Sitting in his kitchen in Florida, my grandfather raised his eyes. This was unexpected, even coming from me. Trying to sound calm he asked, "In India?"

"Yes."

With his voice raised, his attempt to sound perfectly calm and off-handed totally unconvincing, he asked, "An Indian?"

I laughed, enjoying his obvious irritation. It was part of our relationship, irritating each other. We were too much alike.

"No Gramps," I smiled, finally answering him. "He's Israeli."

"Israeli? He's Jewish?" His voice took on a tone I didn't quite understand.

"Yes, he’s Jewish. His name is Moshe."

Total silence. Grandpa was pale. "That was my father's name," he finally whispered.

I didn't want to miss this rare opportunity to uncover my grandfather’s mysterious past that he refused to talk about. Quickly and quietly I said, "Please Grandpa, tell me what happened."

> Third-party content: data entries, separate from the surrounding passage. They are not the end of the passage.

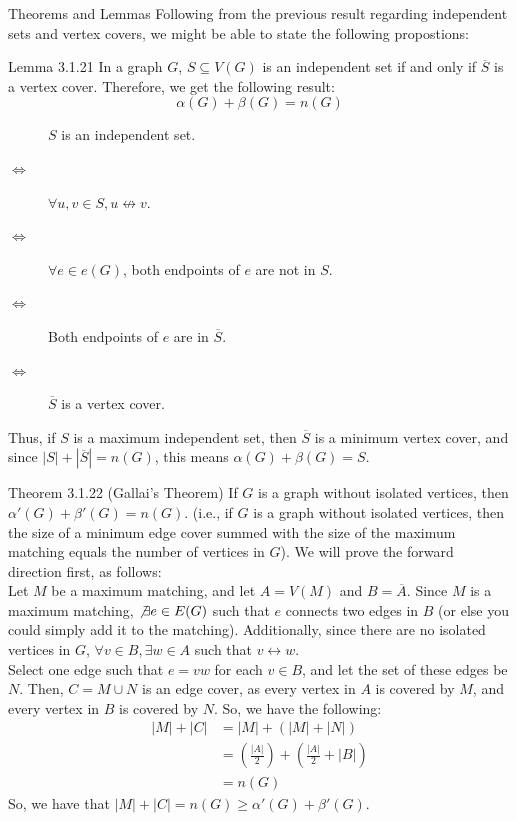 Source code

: \documentclass[10pt]{extarticle}
\begin{document}
  \begin{problem}{Theorems and Lemmas}
    Following from the previous result regarding independent sets and vertex covers, we might be able to state the following propostions:
    \begin{problem}{Lemma 3.1.21}
      In a graph $G$, $S\subseteq V(G)$ is an independent set if and only if $\overline{S}$ is a vertex cover. Therefore, we get the following result:
      \[
        \alpha(G) + \beta(G) = n(G)
      \] 
      \tcblower
      \begin{description}
        \item[] $S$ is an independent set.
        \item[$\Leftrightarrow$] $\forall u,v\in S, u\not\leftrightarrow v$.
        \item[$\Leftrightarrow$] $\forall e\in e(G)$, both endpoints of $e$ are not in $S$.
        \item[$\Leftrightarrow$] Both endpoints of $e$ are in $\overline{S}$.
        \item[$\Leftrightarrow$] $\overline{S}$ is a vertex cover.
      \end{description}
      Thus, if $S$ is a maximum independent set, then $\overline{S}$ is a minimum vertex cover, and since $|S| + |\overline{S}| = n(G)$, this means $\alpha(G) + \beta(G) = S$.
    \end{problem}
    \begin{problem}{Theorem 3.1.22 (Gallai's Theorem)}
      If $G$ is a graph without isolated vertices, then $\alpha'(G) + \beta'(G) = n(G)$. (i.e., if $G$ is a graph without isolated vertices, then the size of a minimum edge cover summed with the size of the maximum matching equals the number of vertices in $G$).
      \tcblower
      We will prove the forward direction first, as follows:\\

      Let $M$ be a maximum matching, and let $A = V(M)$ and $B = \overline{A}$. Since $M$ is a maximum matching, $\not\exists e\in E(G)$ such that $e$ connects two edges in $B$ (or else you could simply add it to the matching). Additionally, since there are no isolated vertices in $G$, $\forall v\in B, \exists w\in A$ such that $v\leftrightarrow w$. \\

      Select one edge such that $e = vw$ for each $v\in B$, and let the set of these edges be $N$. Then, $C = M\cup N$ is an edge cover, as every vertex in $A$ is covered by $M$, and every vertex in $B$ is covered by $N$. So, we have the following:
      \begin{align*}
        |M| + |C| &= |M| + (|M| + |N|) \tag*{Since $M$ and $N$ are disjoint}\\
            &= \left(\frac{|A|}{2}\right) + \left(\frac{|A|}{2} + |B|\right) \tag*{By the definition of $M$ and $N$}\\
            &= n(G)
      \end{align*}
      So, we have that $|M| + |C| = n(G) \geq \alpha'(G) + \beta'(G)$.\\


\end{problem}
\end{problem}
\end{document}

Maybe because I was going to marry a man named Moshe, maybe because I was his beloved granddaughter, and maybe because he was already 78 years old and stifled under 55 years of silence, he told me the story his own son, my father, had never heard.

It was a sad story with a bittersweet ending.

He told me of his childhood of poverty, religious stringencies and strictness. Brooklyn in the Great Depression wasn't an easy place to grow up, especially with parents who didn't speak English. His parents came from Chechnov, Poland, and he was the first son in the family and the first child born in America. Despite the poverty, he was a promising yeshiva bochur in Chaim Berlin Yeshiva. He told me about the total lack of warmth and joy he felt in his home and in his Torah observance. He enlisted in the army where most of his friends were not Jewish and he eventually left the way of his fathers and abandoned his connection to Judaism.

At one of his army buddy’s wedding, he met my grandmother and they fell in love and married. There is one lone picture of my father as a baby being held by my religious great-grandparents. It was the only time they met him. Nobody is smiling. The next time my grandfather saw his parents was at their funerals.

It was a miracle that my father unknowingly married a Jewish woman (who didn't know that she was Jewish herself). But that's a whole other story.

I tried to keep everything light and normal, as if the black beret covering my hair was totally normal.

Three years later, Moshe and I came for a visit from Israel with our infant son for my mother's yahrzeit. I sat next to my grandfather in my brother's kitchen, eating kosher food from our kosher pots we had lugged with us. I tried to keep everything light and normal, as if the black beret covering my hair was totally normal. As if long sleeves and ankle length skirts in August were perfectly in fashion.

We sat in comfortable silence. Suddenly Grandpa turned to me, "Ya know kiddo, I'm really proud of you."

"You are?" I exclaimed, not believing, "Really? Why?" Every moment of this trip felt as though I was apologizing for my existence.

“All my life I saw people doing with no feeling in their heart. You feel it and you do it. I'm really proud of you."

"I look at you and Moshe, and I see you doing it with all your heart. You feel it and you do it. All my life I saw people doing, with no feeling in their heart. I'm really proud of you."

Tears welled up in my eyes. I hadn't expected that. My gruff grandpa was proud of me for being religious. I guess I could be proud of myself for a change, instead of trying to prove that I'm not such a weirdo or that Moshe isn't brainwashing me. That little conversation was a gift I hold in my heart, a tiny box I occasionally open. And when I look inside, I see light streaming out and feel that my path makes sense again.

Three and a half years later and we were expecting our third baby any day. My dad called. “Grandpa isn’t feeling well. You should talk to him now.”

I got on the phone and my grandfather asked, his voice weak, "Pray for me.''

"But Grandpa, you can pray too. God hears you."

"Don't you preach to me, young lady," he warned me, irritated.

I sent him an email, and asked my father to read it out loud.

Dear Grandpa,

I want you to know that I love you, and that you've been such a big influence in my life. I know you asked me not to preach to you, but will you please do just one little favor for your chutzpadik granddaughter? Will you please say the Shema just once? I love you.

Grandpa asked the letter to be read over and over. He cried. He asked to call a rabbi who helped him say the Shema, and he talked to him for a while alone. Maybe he even said viduy, the final confession one says before he dies.

Later that week, I gave birth to our third son in Jerusalem. I called my grandfather to say mazel tov. He could no longer talk, so he clapped his hands. The next day he passed away. He was 83 years old.

Every morning, I take out my siddur and turn the frayed pages, talking to God. I turn page after page and get to page 83, the Shema. As I say the words, I always think of my grandfather, where he is now and the nachas his soul is hopefully receiving from his grandchildren and great grandchildren, and how the full circle has been closed.